2. Increases in the federal deficit (and the subsequent run-up in outstanding debt) do not mandate higher taxes in the future. Taxes do not “pay for” the deficits we ran in the past. Taxes drain reserves (an important function) and constrain aggregate demand. Tax revenue obviously moves endogenously, with the business cycle, but revenues can also change as a matter of policy. What Mr. Laffer is apparently arguing is that today’s deficits will require “tomorrow’s” leaders to raise marginal tax rates (or impose new taxes). But this isn’t the U.S. experience.

Corporate taxes, as well as taxes on the wealthiest Americans, have trended downward for decades, even as the U.S. debt quadrupled in size.

And, while payroll taxes have risen steadily over the past 40 years, tax revenues, as a percentage of GDP have hardly budged in more than 50 years.

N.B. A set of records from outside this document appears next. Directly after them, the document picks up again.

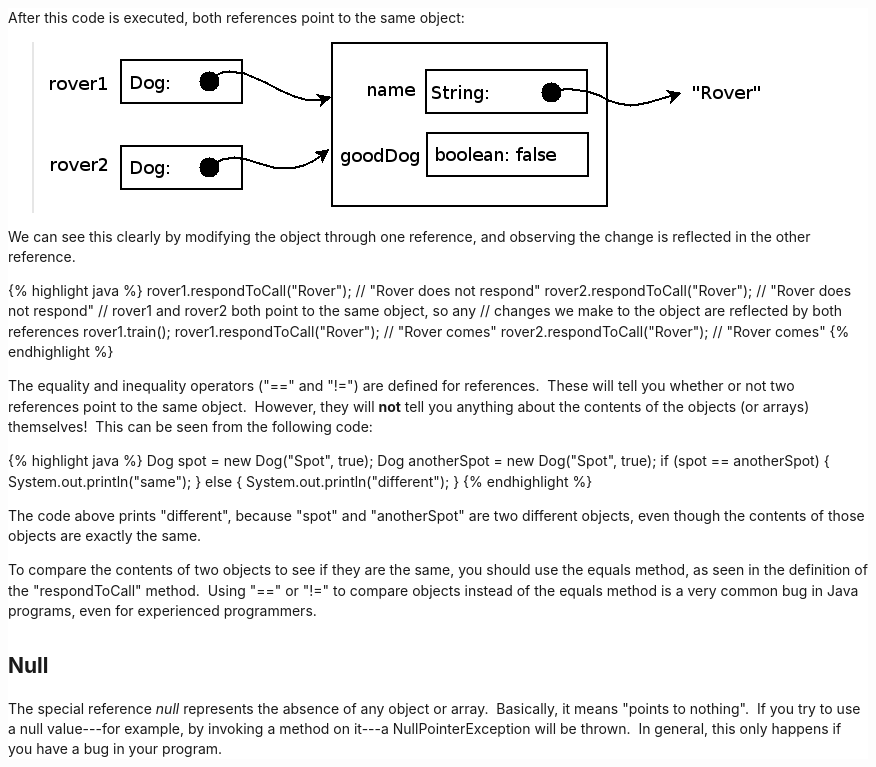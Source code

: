 After this code is executed, both references point to the same object:

> ![](figures/dogrefs.png)

We can see this clearly by modifying the object through one reference, and observing the change is reflected in the other reference.

{% highlight java %}
rover1.respondToCall("Rover"); // "Rover does not respond"
rover2.respondToCall("Rover"); // "Rover does not respond"
// rover1 and rover2 both point to the same object, so any
// changes we make to the object are reflected by both references
rover1.train();
rover1.respondToCall("Rover"); // "Rover comes"
rover2.respondToCall("Rover"); // "Rover comes"
{% endhighlight %}

The equality and inequality operators ("==" and "!=") are defined for references.  These will tell you whether or not two references point to the same object.  However, they will **not** tell you anything about the contents of the objects (or arrays) themselves!  This can be seen from the following code:

{% highlight java %}
Dog spot = new Dog("Spot", true);
Dog anotherSpot = new Dog("Spot", true);
if (spot == anotherSpot) {
    System.out.println("same");
} else {
    System.out.println("different");
}
{% endhighlight %}

The code above prints "different", because "spot" and "anotherSpot" are two different objects, even though the contents of those objects are exactly the same.

To compare the contents of two objects to see if they are the same, you should use the equals method, as seen in the definition of the "respondToCall" method.  Using "==" or "!=" to compare objects instead of the equals method is a very common bug in Java programs, even for experienced programmers.

Null
----

The special reference *null* represents the absence of any object or array.  Basically, it means "points to nothing".  If you try to use a null value---for example, by invoking a method on it---a NullPointerException will be thrown.  In general, this only happens if you have a bug in your program.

Thus, Laffer’s assertion that the current run-up in government debt will require “massive tax increases” isn’t borne out by our experience. And, it wasn’t the case in Japan either:

Despite an explosive increase in the government debt in both the U.S. (throughout the 1980s and again under George W. Bush) and Japan (especially in the late 1990s and early 2000s), taxes in both countries are among the lowest in the developed world.

3. Laffer contends that a “partial default on government promises” is an inevitable consequence of the Obama administration’s “ill-conceived” fiscal policies. A statement like this is at best misleading and at worst intellectually dishonest.

As any serious macro economist knows, a government like the United States – i.e. one that controls its own currency – can meet any and all outstanding financial obligations, provided the debts are denominated in the national currency. This is a point that Alan Greenspan made several years ago, when he wrote that “the U.S. government, by virtue of its ability to create money, can never become insolvent with respect to obligations in its own currency.”